This feels incoherent. I'm game to agree that there were and are poor decisions being made. But are you proposing that we could have stopped all progress until these vague concerns were addressed?

For some of the concerns, like language understanding, I can't bring myself to think that many of the experts out there were doing any better than these models can do today. Quite the contrary.

And do you think that that would not have been counter to the concern over diversity of teams working on it?

Or concerns over bias going away by having the US attempt to abstain? Good luck with that. It sucks, but China and Russia should stand as stark examples that it turns out you can take strong control over the internet.

It’s pretty common in the security world to have a red team and a blue team. There is overlap in the skillset for both, but there are good reasons to have separate people develop each team, and we wouldn’t expect people to have a talent for both.
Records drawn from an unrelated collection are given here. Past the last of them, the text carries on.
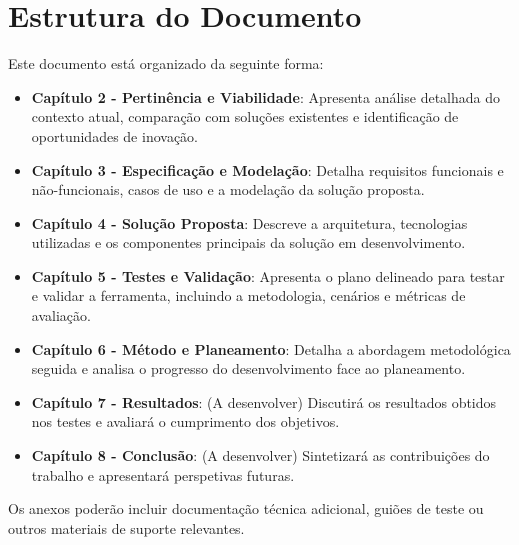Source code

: \section{Estrutura do Documento}

Este documento está organizado da seguinte forma:

\begin{itemize}
    \item \textbf{Capítulo 2 - Pertinência e Viabilidade}: Apresenta análise detalhada do contexto atual, comparação com soluções existentes e identificação de oportunidades de inovação.

    \item \textbf{Capítulo 3 - Especificação e Modelação}: Detalha requisitos funcionais e não-funcionais, casos de uso e a modelação da solução proposta.

    \item \textbf{Capítulo 4 - Solução Proposta}: Descreve a arquitetura, tecnologias utilizadas e os componentes principais da solução em desenvolvimento.

    \item \textbf{Capítulo 5 - Testes e Validação}: Apresenta o plano delineado para testar e validar a ferramenta, incluindo a metodologia, cenários e métricas de avaliação.

    \item \textbf{Capítulo 6 - Método e Planeamento}: Detalha a abordagem metodológica seguida e analisa o progresso do desenvolvimento face ao planeamento.

    \item \textbf{Capítulo 7 - Resultados}: (A desenvolver) Discutirá os resultados obtidos nos testes e avaliará o cumprimento dos objetivos.

    \item \textbf{Capítulo 8 - Conclusão}: (A desenvolver) Sintetizará as contribuições do trabalho e apresentará perspetivas futuras.
\end{itemize}

Os anexos poderão incluir documentação técnica adicional, guiões de teste ou outros materiais de suporte relevantes.
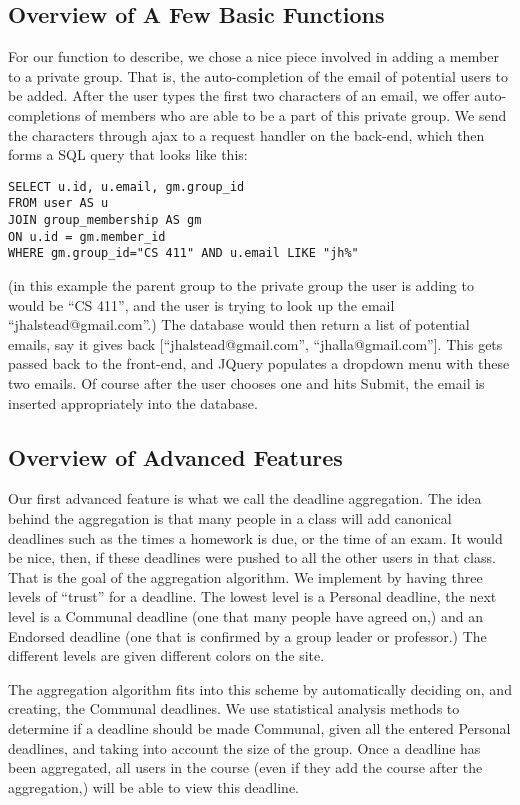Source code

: \documentclass{article}
\begin{document}
		\subsection[Basic Functions]{Overview of A Few Basic Functions}
		For our function to describe, we chose a nice piece involved in adding
		a member to a private group. That is, the auto-completion of the email
		of potential users to be added. After the user types the first two
		characters of an email, we offer auto-completions of members who
		are able to be a part of this private group. We send the characters
		through ajax to a request handler on the back-end, which then forms
		a SQL query that looks like this:
\begin{verbatim}
SELECT u.id, u.email, gm.group_id
FROM user AS u
JOIN group_membership AS gm
ON u.id = gm.member_id
WHERE gm.group_id="CS 411" AND u.email LIKE "jh%"
\end{verbatim}
		(in this example the parent group to the private group the user is 
		adding to would be ``CS 411'', and the user is trying to look up the
		email ``jhalstead@gmail.com''.) The database would then return a list of
		potential emails, say it gives back [``jhalstead@gmail.com'',
		``jhalla@gmail.com'']. This gets passed back to the front-end, and JQuery
		populates a dropdown menu with these two emails. Of course after the
		user chooses one and hits Submit, the email is inserted appropriately
		into the database.

		\subsection[Advanced Functions]{Overview of Advanced Features}
		Our first advanced feature is what we call the deadline aggregation. The idea
		behind the aggregation is that many people in a class will add canonical deadlines
		such as the times a homework is due, or the time of an exam. It would be nice,
		then, if these deadlines were pushed to all the other users in that class.
		That is the goal of the aggregation algorithm. We implement by having
		three levels of ``trust'' for a deadline. The lowest level is a Personal
		deadline, the next level is a Communal deadline (one that many people have 
		agreed on,) and an Endorsed deadline (one that is confirmed by a group leader
		or professor.) The different levels are given different colors on the site.

		The aggregation algorithm fits into this scheme by automatically deciding
		on, and creating, the Communal deadlines. We use statistical analysis methods
		to determine if a deadline should be made Communal, given all the entered
		Personal deadlines, and taking into account the size of the group. Once a deadline
		has been aggregated, all users in the course (even if they add the course after
		the aggregation,) will be able to view this deadline.
\end{document}
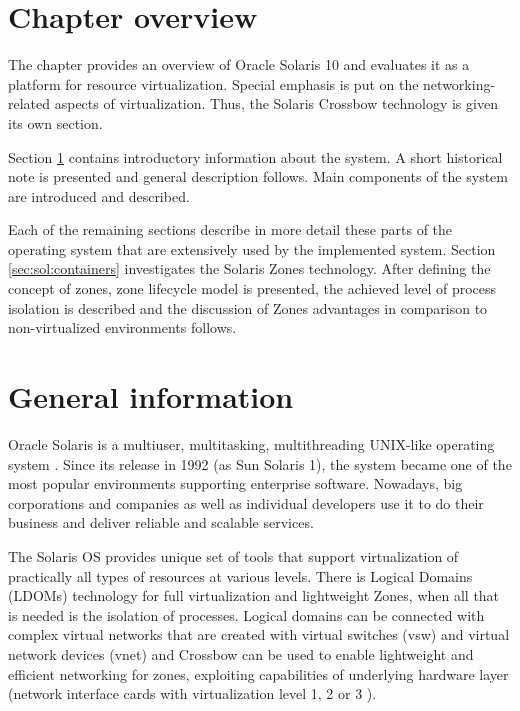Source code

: \documentclass[11pt]{book}
\begin{document}
    \section*{Chapter overview}

      The chapter provides an overview of Oracle Solaris 10 and evaluates it as a platform for resource virtualization.
      Special emphasis is put on the networking-related aspects of virtualization. Thus, the Solaris Crossbow technology
      is given its own section.

      Section \ref{sec:sol:general} contains introductory information about the system. A short historical note is
      presented and general description follows. Main components of the system are introduced and described.
      
      Each of the remaining sections describe in more detail these parts of the operating system that are extensively
      used by the implemented system. Section \ref{sec:sol:containers} investigates the Solaris Zones technology. After
      defining the concept of zones, zone lifecycle model is presented, the achieved level of process isolation
      is described and the discussion of Zones advantages in comparison to non-virtualized environments follows.




    \section{General information}
    \label{sec:sol:general}

      Oracle Solaris is a multiuser, multitasking, multithreading UNIX-like operating system \cite{reference}. Since its
      release in 1992 (as Sun Solaris 1), the system became one of the most popular environments supporting
      enterprise software. Nowadays, big corporations and companies as well as individual developers use it to do
      their business and deliver reliable and scalable services.

      The Solaris OS provides unique set of tools that support virtualization of practically all types of resources at
      various levels. There is Logical Domains (LDOMs) technology for full virtualization and lightweight Zones, when
      all that is needed is the isolation of processes. Logical domains can be connected with complex virtual networks
      that are created with virtual switches (vsw) and virtual network devices (vnet) \cite{ldomag} and Crossbow can be
      used to enable lightweight and efficient networking for zones, exploiting capabilities of underlying hardware
      layer (network interface cards with virtualization level 1, 2 or 3 \cite{santos}).
\end{document}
Ideally, we like it if the red team can suggest solutions, but that’s not always their job or expertise and I’ve rarely if ever heard someone express the sentiment you are within that context by suggesting a really good red team person isn’t useful if they can’t fix the holes they find.

Right, but if one of my teams, red or blue, was just saying "the other teams could be flawed", I would probably push for a new makeup for that team?
This is true but it's worth pointing out that the currency of red teaming is the POC, and the authors of the Stochastic Parrots paper don't have one.